(Stored data entries)
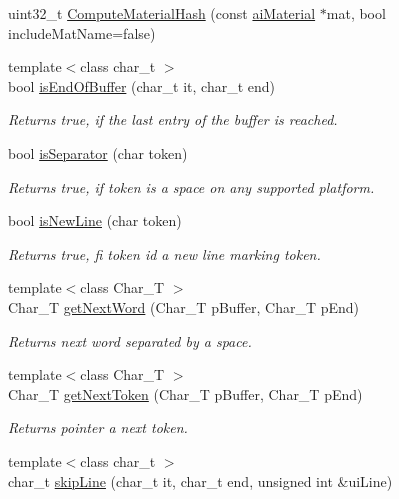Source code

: \begin{DoxyCompactItemize}
\item 
uint32\+\_\+t \hyperlink{namespace_assimp_aeec12ff2ff74693da249187a7c9f1fdd}{Compute\+Material\+Hash} (const \hyperlink{classai_material}{ai\+Material} $\ast$mat, bool include\+Mat\+Name=false)
\item 
{\footnotesize template$<$class char\+\_\+t $>$ }\\bool \hyperlink{namespace_assimp_a98cbb5f7f096bb5e6b42e08d4f65456a}{is\+End\+Of\+Buffer} (char\+\_\+t it, char\+\_\+t end)
\begin{DoxyCompactList}\small\item\em Returns true, if the last entry of the buffer is reached. \end{DoxyCompactList}\item 
bool \hyperlink{namespace_assimp_ac0fa4924a9d69a0c625c44af70de4793}{is\+Separator} (char token)
\begin{DoxyCompactList}\small\item\em Returns true, if token is a space on any supported platform. \end{DoxyCompactList}\item 
bool \hyperlink{namespace_assimp_a85a3905e1425845270407c4b081fa02f}{is\+New\+Line} (char token)
\begin{DoxyCompactList}\small\item\em Returns true, fi token id a new line marking token. \end{DoxyCompactList}\item 
{\footnotesize template$<$class Char\+\_\+\+T $>$ }\\Char\+\_\+\+T \hyperlink{namespace_assimp_a136ee23a615c5889f37d4e22ec7a343a}{get\+Next\+Word} (Char\+\_\+\+T p\+Buffer, Char\+\_\+\+T p\+End)
\begin{DoxyCompactList}\small\item\em Returns next word separated by a space. \end{DoxyCompactList}\item 
{\footnotesize template$<$class Char\+\_\+\+T $>$ }\\Char\+\_\+\+T \hyperlink{namespace_assimp_ada8c8de6132e8d219622b325f3109607}{get\+Next\+Token} (Char\+\_\+\+T p\+Buffer, Char\+\_\+\+T p\+End)
\begin{DoxyCompactList}\small\item\em Returns pointer a next token. \end{DoxyCompactList}\item 
{\footnotesize template$<$class char\+\_\+t $>$ }\\char\+\_\+t \hyperlink{namespace_assimp_a70862408fff68ee98076ad089ee1ae7b}{skip\+Line} (char\+\_\+t it, char\+\_\+t end, unsigned int \&ui\+Line)

\end{DoxyCompactItemize}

**Task statement:** Leave images out of the retyped records; keep all else exact.

**Finished exercise:**
Source code

: \begin{DoxyCompactItemize}
\item 
uint32\+\_\+t \hyperlink{namespace_assimp_aeec12ff2ff74693da249187a7c9f1fdd}{Compute\+Material\+Hash} (const \hyperlink{classai_material}{ai\+Material} $\ast$mat, bool include\+Mat\+Name=false)
\item 
{\footnotesize template$<$class char\+\_\+t $>$ }\\bool \hyperlink{namespace_assimp_a98cbb5f7f096bb5e6b42e08d4f65456a}{is\+End\+Of\+Buffer} (char\+\_\+t it, char\+\_\+t end)
\begin{DoxyCompactList}\small\item\em Returns true, if the last entry of the buffer is reached. \end{DoxyCompactList}\item 
bool \hyperlink{namespace_assimp_ac0fa4924a9d69a0c625c44af70de4793}{is\+Separator} (char token)
\begin{DoxyCompactList}\small\item\em Returns true, if token is a space on any supported platform. \end{DoxyCompactList}\item 
bool \hyperlink{namespace_assimp_a85a3905e1425845270407c4b081fa02f}{is\+New\+Line} (char token)
\begin{DoxyCompactList}\small\item\em Returns true, fi token id a new line marking token. \end{DoxyCompactList}\item 
{\footnotesize template$<$class Char\+\_\+\+T $>$ }\\Char\+\_\+\+T \hyperlink{namespace_assimp_a136ee23a615c5889f37d4e22ec7a343a}{get\+Next\+Word} (Char\+\_\+\+T p\+Buffer, Char\+\_\+\+T p\+End)
\begin{DoxyCompactList}\small\item\em Returns next word separated by a space. \end{DoxyCompactList}\item 
{\footnotesize template$<$class Char\+\_\+\+T $>$ }\\Char\+\_\+\+T \hyperlink{namespace_assimp_ada8c8de6132e8d219622b325f3109607}{get\+Next\+Token} (Char\+\_\+\+T p\+Buffer, Char\+\_\+\+T p\+End)
\begin{DoxyCompactList}\small\item\em Returns pointer a next token. \end{DoxyCompactList}\item 
{\footnotesize template$<$class char\+\_\+t $>$ }\\char\+\_\+t \hyperlink{namespace_assimp_a70862408fff68ee98076ad089ee1ae7b}{skip\+Line} (char\+\_\+t it, char\+\_\+t end, unsigned int \&ui\+Line)

\end{DoxyCompactItemize}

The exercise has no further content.